EXERCISE:
Among the lines below, copy each one in which "nonlinear" appears.

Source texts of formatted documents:
--- START ---

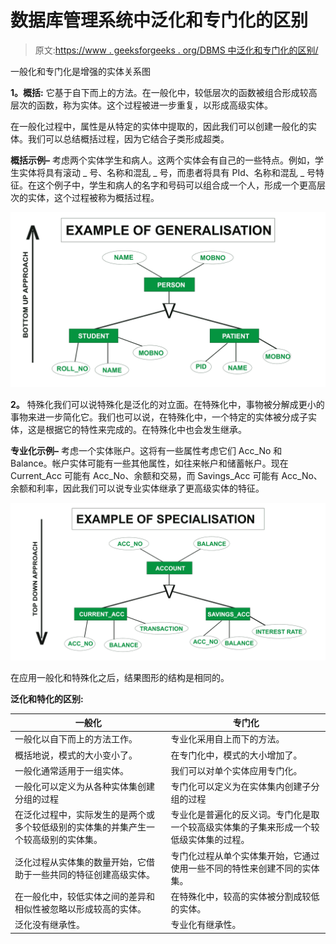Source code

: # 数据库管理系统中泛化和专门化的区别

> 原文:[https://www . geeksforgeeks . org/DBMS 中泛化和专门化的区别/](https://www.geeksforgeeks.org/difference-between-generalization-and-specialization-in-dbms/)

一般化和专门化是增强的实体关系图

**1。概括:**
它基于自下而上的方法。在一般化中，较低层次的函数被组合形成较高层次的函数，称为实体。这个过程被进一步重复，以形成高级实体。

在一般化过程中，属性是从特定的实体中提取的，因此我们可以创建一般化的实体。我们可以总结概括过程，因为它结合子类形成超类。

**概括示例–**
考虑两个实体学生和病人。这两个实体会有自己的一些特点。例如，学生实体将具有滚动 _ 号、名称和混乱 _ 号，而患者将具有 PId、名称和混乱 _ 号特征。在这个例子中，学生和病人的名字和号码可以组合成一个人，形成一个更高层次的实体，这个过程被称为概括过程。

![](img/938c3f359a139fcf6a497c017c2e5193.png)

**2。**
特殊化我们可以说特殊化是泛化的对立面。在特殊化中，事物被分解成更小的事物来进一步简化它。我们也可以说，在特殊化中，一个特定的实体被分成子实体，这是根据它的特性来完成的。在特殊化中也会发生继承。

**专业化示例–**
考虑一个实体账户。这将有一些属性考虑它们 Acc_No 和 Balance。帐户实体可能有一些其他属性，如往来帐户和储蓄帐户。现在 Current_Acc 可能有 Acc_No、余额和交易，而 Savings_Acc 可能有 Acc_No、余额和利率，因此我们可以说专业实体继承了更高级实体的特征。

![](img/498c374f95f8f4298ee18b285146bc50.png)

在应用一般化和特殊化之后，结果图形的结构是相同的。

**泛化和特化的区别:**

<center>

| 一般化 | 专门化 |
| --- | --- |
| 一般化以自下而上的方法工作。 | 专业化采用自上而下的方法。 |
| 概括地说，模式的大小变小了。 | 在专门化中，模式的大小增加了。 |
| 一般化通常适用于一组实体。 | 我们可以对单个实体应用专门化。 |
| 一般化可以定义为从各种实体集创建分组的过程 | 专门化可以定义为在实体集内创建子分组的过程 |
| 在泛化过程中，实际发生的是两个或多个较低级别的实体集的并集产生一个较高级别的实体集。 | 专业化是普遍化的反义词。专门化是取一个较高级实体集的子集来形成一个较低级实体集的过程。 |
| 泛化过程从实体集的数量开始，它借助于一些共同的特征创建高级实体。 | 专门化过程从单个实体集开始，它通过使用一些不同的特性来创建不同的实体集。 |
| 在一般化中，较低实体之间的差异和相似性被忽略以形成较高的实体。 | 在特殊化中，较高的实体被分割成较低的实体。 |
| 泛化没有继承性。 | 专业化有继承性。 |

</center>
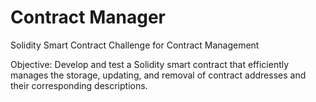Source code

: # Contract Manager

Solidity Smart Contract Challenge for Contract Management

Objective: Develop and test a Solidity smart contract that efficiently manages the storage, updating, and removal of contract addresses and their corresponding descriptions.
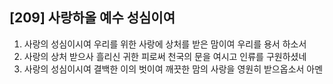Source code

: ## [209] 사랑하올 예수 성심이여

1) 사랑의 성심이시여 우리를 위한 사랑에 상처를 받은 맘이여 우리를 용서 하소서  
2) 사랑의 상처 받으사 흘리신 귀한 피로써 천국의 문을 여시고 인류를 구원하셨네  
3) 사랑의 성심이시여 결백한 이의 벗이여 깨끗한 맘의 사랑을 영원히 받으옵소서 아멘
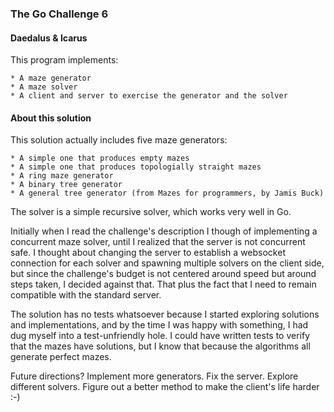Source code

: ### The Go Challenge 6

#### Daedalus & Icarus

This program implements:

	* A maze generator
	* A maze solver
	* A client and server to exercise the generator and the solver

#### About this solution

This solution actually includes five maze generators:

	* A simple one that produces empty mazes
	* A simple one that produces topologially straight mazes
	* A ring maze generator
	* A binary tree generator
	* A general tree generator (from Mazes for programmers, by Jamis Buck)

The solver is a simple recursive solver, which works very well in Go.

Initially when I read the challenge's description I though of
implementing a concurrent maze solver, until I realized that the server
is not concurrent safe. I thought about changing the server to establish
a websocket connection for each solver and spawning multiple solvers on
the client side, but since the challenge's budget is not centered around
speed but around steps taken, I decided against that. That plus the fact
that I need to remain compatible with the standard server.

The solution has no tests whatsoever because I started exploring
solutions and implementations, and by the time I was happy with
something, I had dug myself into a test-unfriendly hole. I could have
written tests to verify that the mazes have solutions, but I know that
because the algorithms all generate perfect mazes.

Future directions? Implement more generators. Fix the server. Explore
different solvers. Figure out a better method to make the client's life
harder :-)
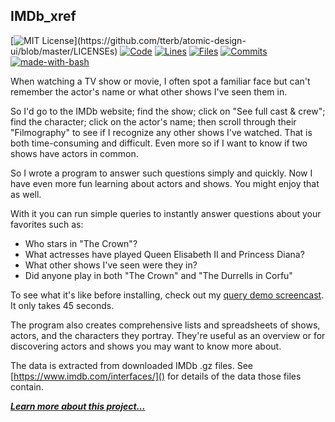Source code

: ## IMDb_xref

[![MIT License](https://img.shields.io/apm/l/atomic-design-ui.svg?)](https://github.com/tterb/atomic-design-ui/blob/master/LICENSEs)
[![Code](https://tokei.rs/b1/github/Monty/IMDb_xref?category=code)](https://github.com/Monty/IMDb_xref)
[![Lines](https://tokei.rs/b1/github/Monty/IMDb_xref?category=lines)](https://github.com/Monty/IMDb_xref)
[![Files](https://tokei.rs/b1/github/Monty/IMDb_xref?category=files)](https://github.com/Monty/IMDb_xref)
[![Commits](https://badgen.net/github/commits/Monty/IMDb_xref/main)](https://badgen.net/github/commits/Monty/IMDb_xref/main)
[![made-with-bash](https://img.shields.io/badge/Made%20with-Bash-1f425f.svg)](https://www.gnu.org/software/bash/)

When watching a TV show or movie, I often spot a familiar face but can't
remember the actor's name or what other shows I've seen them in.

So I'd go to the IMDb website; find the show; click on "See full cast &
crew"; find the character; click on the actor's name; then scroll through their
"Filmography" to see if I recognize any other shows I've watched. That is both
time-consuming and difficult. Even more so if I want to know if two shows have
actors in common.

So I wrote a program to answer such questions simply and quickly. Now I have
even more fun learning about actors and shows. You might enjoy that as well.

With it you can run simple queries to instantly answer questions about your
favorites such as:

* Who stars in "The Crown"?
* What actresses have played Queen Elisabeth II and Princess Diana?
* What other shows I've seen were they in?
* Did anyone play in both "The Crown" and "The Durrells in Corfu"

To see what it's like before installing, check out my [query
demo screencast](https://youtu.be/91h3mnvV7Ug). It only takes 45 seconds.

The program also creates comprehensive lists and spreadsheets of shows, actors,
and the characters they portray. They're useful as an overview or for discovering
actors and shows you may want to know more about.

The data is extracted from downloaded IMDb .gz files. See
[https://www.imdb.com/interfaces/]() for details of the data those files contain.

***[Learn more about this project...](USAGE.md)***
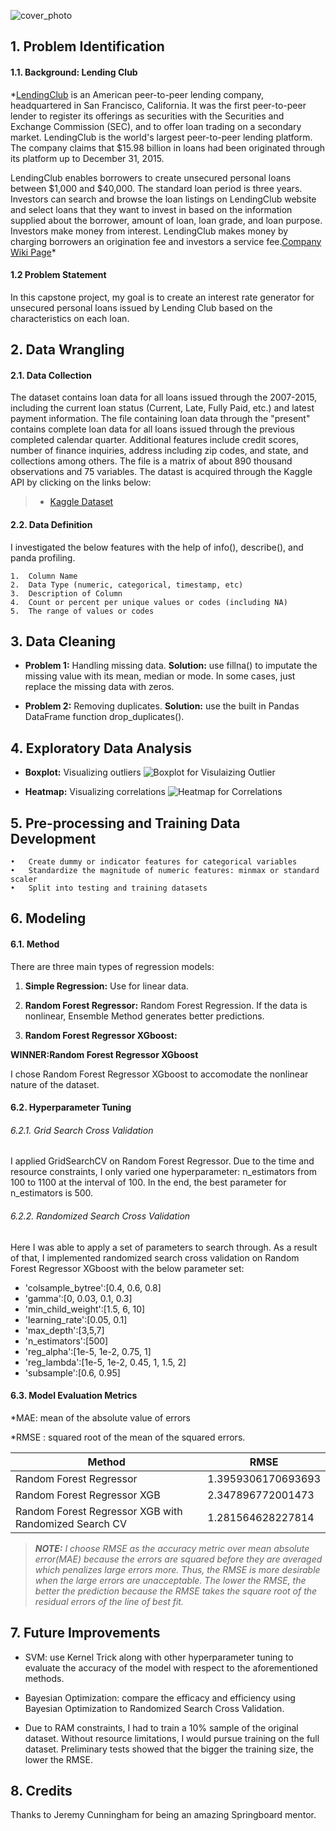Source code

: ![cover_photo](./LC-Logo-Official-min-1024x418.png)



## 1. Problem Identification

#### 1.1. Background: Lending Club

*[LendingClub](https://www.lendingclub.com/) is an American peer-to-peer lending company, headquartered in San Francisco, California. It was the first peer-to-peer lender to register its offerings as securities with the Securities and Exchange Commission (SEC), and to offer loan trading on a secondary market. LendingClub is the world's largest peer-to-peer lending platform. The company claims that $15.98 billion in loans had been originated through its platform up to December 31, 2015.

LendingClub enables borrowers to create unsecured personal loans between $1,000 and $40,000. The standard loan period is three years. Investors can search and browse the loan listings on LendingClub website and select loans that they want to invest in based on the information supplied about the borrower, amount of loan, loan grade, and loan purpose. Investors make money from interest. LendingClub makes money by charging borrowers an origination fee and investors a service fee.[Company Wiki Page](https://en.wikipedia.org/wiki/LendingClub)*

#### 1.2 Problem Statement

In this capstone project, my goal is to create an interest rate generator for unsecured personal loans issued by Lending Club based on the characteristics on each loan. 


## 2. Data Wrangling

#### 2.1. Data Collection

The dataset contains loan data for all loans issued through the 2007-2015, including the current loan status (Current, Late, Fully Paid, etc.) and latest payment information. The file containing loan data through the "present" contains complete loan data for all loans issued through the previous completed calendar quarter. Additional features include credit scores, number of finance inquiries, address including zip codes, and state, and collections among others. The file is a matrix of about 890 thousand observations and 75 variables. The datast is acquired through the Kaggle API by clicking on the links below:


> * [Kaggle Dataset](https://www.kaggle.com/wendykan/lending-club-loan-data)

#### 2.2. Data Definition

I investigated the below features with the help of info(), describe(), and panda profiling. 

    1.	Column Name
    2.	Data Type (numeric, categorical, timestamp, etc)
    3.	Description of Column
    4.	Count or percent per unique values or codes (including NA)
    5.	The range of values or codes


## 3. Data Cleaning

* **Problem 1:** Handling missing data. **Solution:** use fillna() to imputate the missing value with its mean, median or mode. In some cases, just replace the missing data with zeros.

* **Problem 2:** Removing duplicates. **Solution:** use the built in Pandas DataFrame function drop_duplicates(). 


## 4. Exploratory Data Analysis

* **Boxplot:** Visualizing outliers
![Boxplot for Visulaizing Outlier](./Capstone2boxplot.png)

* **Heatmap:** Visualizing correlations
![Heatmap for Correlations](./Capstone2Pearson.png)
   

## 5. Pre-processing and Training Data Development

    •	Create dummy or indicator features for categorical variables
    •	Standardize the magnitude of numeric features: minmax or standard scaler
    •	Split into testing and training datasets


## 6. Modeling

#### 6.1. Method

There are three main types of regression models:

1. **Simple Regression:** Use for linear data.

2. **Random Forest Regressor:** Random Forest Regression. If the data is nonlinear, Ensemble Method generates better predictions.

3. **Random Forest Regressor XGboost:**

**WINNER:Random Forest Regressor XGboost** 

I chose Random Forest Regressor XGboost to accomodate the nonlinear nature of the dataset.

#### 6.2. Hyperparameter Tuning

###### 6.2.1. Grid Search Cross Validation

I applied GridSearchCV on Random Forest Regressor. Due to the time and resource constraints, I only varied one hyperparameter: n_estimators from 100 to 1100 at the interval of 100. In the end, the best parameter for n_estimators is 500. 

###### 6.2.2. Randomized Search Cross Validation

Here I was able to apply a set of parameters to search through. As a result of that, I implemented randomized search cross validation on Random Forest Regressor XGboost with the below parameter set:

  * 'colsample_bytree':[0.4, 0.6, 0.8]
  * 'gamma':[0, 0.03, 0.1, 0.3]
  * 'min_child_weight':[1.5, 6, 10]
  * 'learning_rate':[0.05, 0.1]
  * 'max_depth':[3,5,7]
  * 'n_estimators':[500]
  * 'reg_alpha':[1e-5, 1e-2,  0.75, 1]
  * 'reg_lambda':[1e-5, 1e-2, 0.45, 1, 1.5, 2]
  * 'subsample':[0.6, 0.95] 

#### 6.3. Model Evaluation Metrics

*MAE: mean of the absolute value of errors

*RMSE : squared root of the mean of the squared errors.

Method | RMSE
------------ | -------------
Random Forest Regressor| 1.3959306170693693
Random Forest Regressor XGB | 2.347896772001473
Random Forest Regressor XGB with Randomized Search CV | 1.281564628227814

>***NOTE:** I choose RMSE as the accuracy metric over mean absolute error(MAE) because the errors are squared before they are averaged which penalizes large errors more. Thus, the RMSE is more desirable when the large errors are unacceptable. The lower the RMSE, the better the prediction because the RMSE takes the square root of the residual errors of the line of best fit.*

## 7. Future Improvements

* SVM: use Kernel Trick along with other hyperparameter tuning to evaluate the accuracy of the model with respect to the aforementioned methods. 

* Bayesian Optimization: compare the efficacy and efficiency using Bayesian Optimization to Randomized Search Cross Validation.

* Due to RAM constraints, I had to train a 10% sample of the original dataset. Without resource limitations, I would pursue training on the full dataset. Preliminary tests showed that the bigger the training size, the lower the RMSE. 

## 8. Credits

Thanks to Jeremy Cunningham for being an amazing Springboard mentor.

--- END ---

EXERCISE RESULT:
2. **Random Forest Regressor:** Random Forest Regression. If the data is nonlinear, Ensemble Method generates better predictions.
I chose Random Forest Regressor XGboost to accomodate the nonlinear nature of the dataset.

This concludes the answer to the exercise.